Holding up a pristine purple t-shirt, Jayla grinned. “We’re putting everything on Gedeon’s tab. He’ll have no choice but to pay.”

“In such a case, we can deliver everything to the central building, and you can try out whatever you pick there,” the elderly woman—the owner?—piped up, folding a pair of black cotton shorts Jayla had dropped onto the counter. “Keep what you like and send back what you don’t.”

“Jayla—”

“Na-ah.” Jayla interrupted what was supposed to be my plea for her to cease torturing me. “Don’t you dare say anything.”

She shook hands with the woman carrying smile wrinkles around her mouth and eyes, whispered something that made her daughter giggle, and shoved me out of their store. Noticing my discomfort, she explained, “Everyone knows Gedeon. He has a tab in every shop here. Probably in the other compounds too. And we’re using it today. Now let’s go get youeverything.”

We strolled through shop after shop, clothing, underwear, boots, lotions, and soaps, and Jayla chatted with the owners, as if she knew them personally. After the seventh store, I’d given up on keeping track of what she’d picked out to be delivered.

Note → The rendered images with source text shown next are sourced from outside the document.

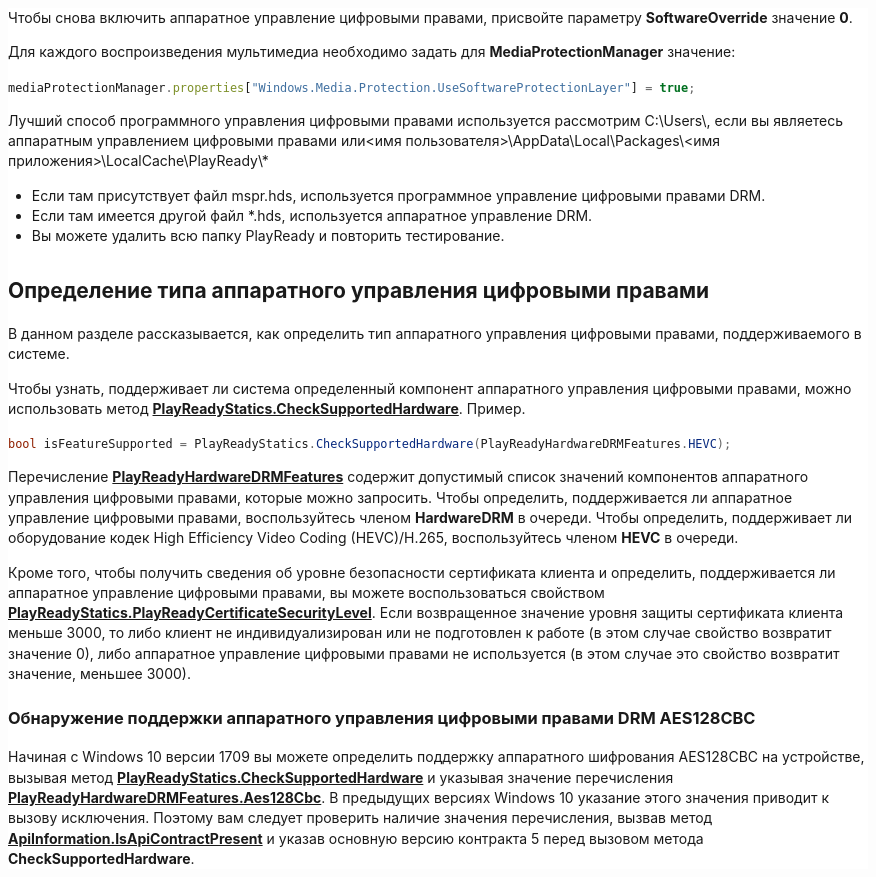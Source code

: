 Чтобы снова включить аппаратное управление цифровыми правами, присвойте параметру **SoftwareOverride** значение **0**.

Для каждого воспроизведения мультимедиа необходимо задать для **MediaProtectionManager** значение:

```js
mediaProtectionManager.properties["Windows.Media.Protection.UseSoftwareProtectionLayer"] = true;
```

Лучший способ программного управления цифровыми правами используется рассмотрим C:\\Users\\, если вы являетесь аппаратным управлением цифровыми правами или&lt;имя пользователя&gt;\\AppData\\Local\\Packages\\&lt;имя приложения&gt;\\LocalCache\\PlayReady\\\*

-   Если там присутствует файл mspr.hds, используется программное управление цифровыми правами DRM.
-   Если там имеется другой файл \*.hds, используется аппаратное управление DRM.
-   Вы можете удалить всю папку PlayReady и повторить тестирование.

## <a name="detect-the-type-of-hardware-drm"></a>Определение типа аппаратного управления цифровыми правами

В данном разделе рассказывается, как определить тип аппаратного управления цифровыми правами, поддерживаемого в системе.

Чтобы узнать, поддерживает ли система определенный компонент аппаратного управления цифровыми правами, можно использовать метод [**PlayReadyStatics.CheckSupportedHardware**](https://msdn.microsoft.com/library/windows/apps/dn986441). Пример.

```csharp
bool isFeatureSupported = PlayReadyStatics.CheckSupportedHardware(PlayReadyHardwareDRMFeatures.HEVC);
```

Перечисление [**PlayReadyHardwareDRMFeatures**](https://msdn.microsoft.com/library/windows/apps/dn986265) содержит допустимый список значений компонентов аппаратного управления цифровыми правами, которые можно запросить. Чтобы определить, поддерживается ли аппаратное управление цифровыми правами, воспользуйтесь членом **HardwareDRM** в очереди. Чтобы определить, поддерживает ли оборудование кодек High Efficiency Video Coding (HEVC)/H.265, воспользуйтесь членом **HEVC** в очереди.

Кроме того, чтобы получить сведения об уровне безопасности сертификата клиента и определить, поддерживается ли аппаратное управление цифровыми правами, вы можете воспользоваться свойством [**PlayReadyStatics.PlayReadyCertificateSecurityLevel**](https://msdn.microsoft.com/library/windows/apps/windows.media.protection.playready.playreadystatics.playreadycertificatesecuritylevel.aspx). Если возвращенное значение уровня защиты сертификата клиента меньше 3000, то либо клиент не индивидуализирован или не подготовлен к работе (в этом случае свойство возвратит значение 0), либо аппаратное управление цифровыми правами не используется (в этом случае это свойство возвратит значение, меньшее 3000).

### <a name="detecting-support-for-aes128cbc-hardware-drm"></a>Обнаружение поддержки аппаратного управления цифровыми правами DRM AES128CBC
Начиная с Windows 10 версии 1709 вы можете определить поддержку аппаратного шифрования AES128CBC на устройстве, вызывая метод **[PlayReadyStatics.CheckSupportedHardware](https://msdn.microsoft.com/library/windows/apps/dn986441)** и указывая значение перечисления [**PlayReadyHardwareDRMFeatures.Aes128Cbc**](https://msdn.microsoft.com/library/windows/apps/dn986265). В предыдущих версиях Windows 10 указание этого значения приводит к вызову исключения. Поэтому вам следует проверить наличие значения перечисления, вызвав метод **[ApiInformation.IsApiContractPresent](https://docs.microsoft.com/uwp/api/windows.foundation.metadata.apiinformation.isapicontractpresent)** и указав основную версию контракта 5 перед вызовом метода **CheckSupportedHardware**.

Each time she told them to put everything on his tab, she flashed me a devious smile. I had no idea what he’d done todeserve her ire, but I was beginning to like her. Her revenge methods were mischievous and a little wicked. She used me for her gains, but in such a method that instead of hurting me, it benefited me by creating a way to use Gedeon myself. That, I could appreciate.

“You said something about a show at Vice. What is it?” I asked Jayla as we exited yet another store. This time, thankfully, we’d hopped inside only to pick up her order and not another string of things she believed I needed.